- Record extracts -

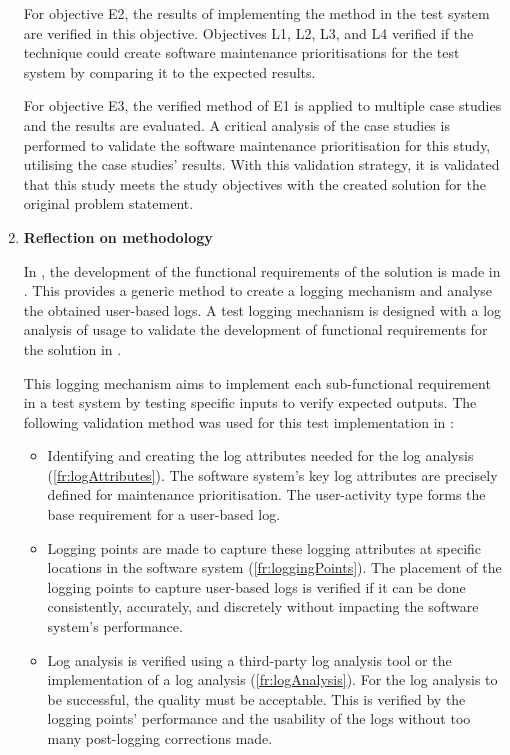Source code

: \begin{enumerate}[label=\textbf{\Roman*.}]
	For objective E2, the results of implementing the method in the test system are verified in this objective. Objectives L1, L2, L3, and L4 verified if the technique could create software maintenance prioritisations for the test system by comparing it to the expected results. \par For objective E3, the verified method of E1 is applied to multiple case studies and the results are evaluated. A critical analysis of the case studies is performed to validate the software maintenance prioritisation for this study, utilising the case studies' results. With this validation strategy, it is validated that this study meets the study objectives with the created solution for the original problem statement.

\item \textbf{Reflection on methodology} \par In , the development of the functional requirements of the solution is made in . This provides a generic method to create a logging mechanism and analyse the obtained user-based logs. A test logging mechanism is designed with a log analysis of usage to validate the development of functional requirements for the solution in . \par This logging mechanism aims to implement each sub-functional requirement in a test system by testing specific inputs to verify expected outputs. The following validation method was used for this test implementation in :
	\begin{itemize}
		\item Identifying and creating the log attributes needed for the log analysis (\ref{fr:logAttributes}). The software system's key log attributes are precisely defined for maintenance prioritisation. The user-activity type forms the base requirement for a user-based log.
		
		\item Logging points are made to capture these logging attributes at specific locations in the software system (\ref{fr:loggingPoints}). The placement of the logging points to capture user-based logs is verified if it can be done consistently, accurately, and discretely without impacting the software system's performance. 
		
		\item Log analysis is verified using a third-party log analysis tool or the implementation of a log analysis (\ref{fr:logAnalysis}). For the log analysis to be successful, the quality must be acceptable. This is verified by the logging points' performance and the usability of the logs without too many post-logging corrections made.
		

\end{itemize}
\end{enumerate}
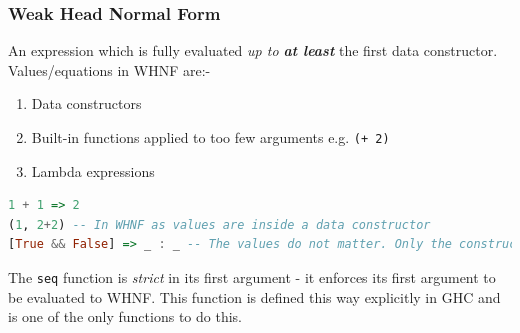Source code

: \subsubsection{Weak Head Normal Form}
An expression which is fully evaluated \textit{up to \textbf{at least}} the first data constructor. Values/equations in WHNF are:-
\begin{enumerate}
  \item Data constructors
  \item Built-in functions applied to too few arguments e.g. \texttt{(+ 2)}
  \item Lambda expressions
\end{enumerate}

\begin{lstlisting}[language=haskell]
1 + 1 => 2
(1, 2+2) -- In WHNF as values are inside a data constructor
[True && False] => _ : _ -- The values do not matter. Only the constructor '(:)' matters in WHNF.
\end{lstlisting}

The \texttt{seq} function is \textit{strict} in its first argument - it enforces its first argument to be evaluated to WHNF. This function is defined this way explicitly in GHC and is one of the only functions to do this.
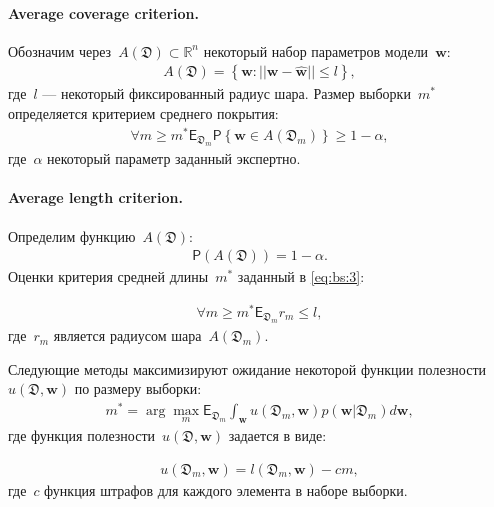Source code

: \paragraph{Average coverage criterion.}
Обозначим через~$A\left(\mathfrak{D}\right) \subset \mathbb{R}^n$ некоторый набор параметров модели~$\textbf{w}$:
\[
\label{eq:bs:2}
\begin{aligned}
	A\left(\mathfrak{D}\right) = \left\{\textbf{w}:||\textbf{w} - \hat{\textbf{w}}||\leq l\right\},
\end{aligned}
\]
где~$l$ --- некоторый фиксированный радиус шара.
Размер выборки~$m^*$ определяется критерием среднего покрытия:
\[
\label{eq:bs:3}
\begin{aligned}
	\forall m \geq m^*    \mathsf{E}_{\mathfrak{D}_m}\mathsf{P}\left\{\textbf{w} \in A\left(\mathfrak{D}_m\right)\right\} \geq 1-\alpha,
\end{aligned}
\]
где~$\alpha$ некоторый параметр заданный экспертно.
	
\paragraph{Average length criterion.}
Определим функцию~$A\left(\mathfrak{D}\right)$:
\[
\label{eq:bs:4}
\begin{aligned}
	\mathsf{P}\left(A\left(\mathfrak{D}\right)\right) =  1- \alpha.
\end{aligned}
\]
Оценки критерия средней длины~$m^*$ заданный в \eqref{eq:bs:3}:
	
\[
\label{eq:bs:5}
\begin{aligned}
	\forall m \geq m^*    \mathsf{E}_{\mathfrak{D}_m}r_m\leq l,
\end{aligned}
\]
где~$r_m$ является радиусом шара~$A\left(\mathfrak{D}_{m}\right)$.

Следующие методы максимизируют ожидание некоторой функции полезности~$u\left(\mathfrak{D}, \textbf{w}\right)$ по размеру выборки:
\[
\label{eq:bs:6}
\begin{aligned}
	m^* = \arg\max_{m} \mathsf{E}_{\mathfrak{D}_m}\int_{\textbf{w}}u\left(\mathfrak{D}_m, \textbf{w}\right)p(\textbf{w}|\mathfrak{D}_m)d\textbf{w},
\end{aligned}
\]
где функция полезности~$u\left(\mathfrak{D}, \textbf{w}\right)$ задается в виде:

\[
\label{eq:bs:7}
\begin{aligned}
	u\left(\mathfrak{D}_m, \textbf{w}\right) = l\left(\mathfrak{D}_m, \textbf{w}\right) - cm,
\end{aligned}
\]
 где~$c$ функция штрафов для каждого элемента в наборе выборки.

- Work required -
Only the lines from the one that holds "Следующие методы максимизируют" through the end of the records should appear in the answer, each restated exactly.

- Solution to this exercise -
Следующие методы максимизируют ожидание некоторой функции полезности~$u\left(\mathfrak{D}, \textbf{w}\right)$ по размеру выборки:
\[
\label{eq:bs:6}
\begin{aligned}
	m^* = \arg\max_{m} \mathsf{E}_{\mathfrak{D}_m}\int_{\textbf{w}}u\left(\mathfrak{D}_m, \textbf{w}\right)p(\textbf{w}|\mathfrak{D}_m)d\textbf{w},
\end{aligned}
\]
где функция полезности~$u\left(\mathfrak{D}, \textbf{w}\right)$ задается в виде:

\[
\label{eq:bs:7}
\begin{aligned}
	u\left(\mathfrak{D}_m, \textbf{w}\right) = l\left(\mathfrak{D}_m, \textbf{w}\right) - cm,
\end{aligned}
\]
 где~$c$ функция штрафов для каждого элемента в наборе выборки.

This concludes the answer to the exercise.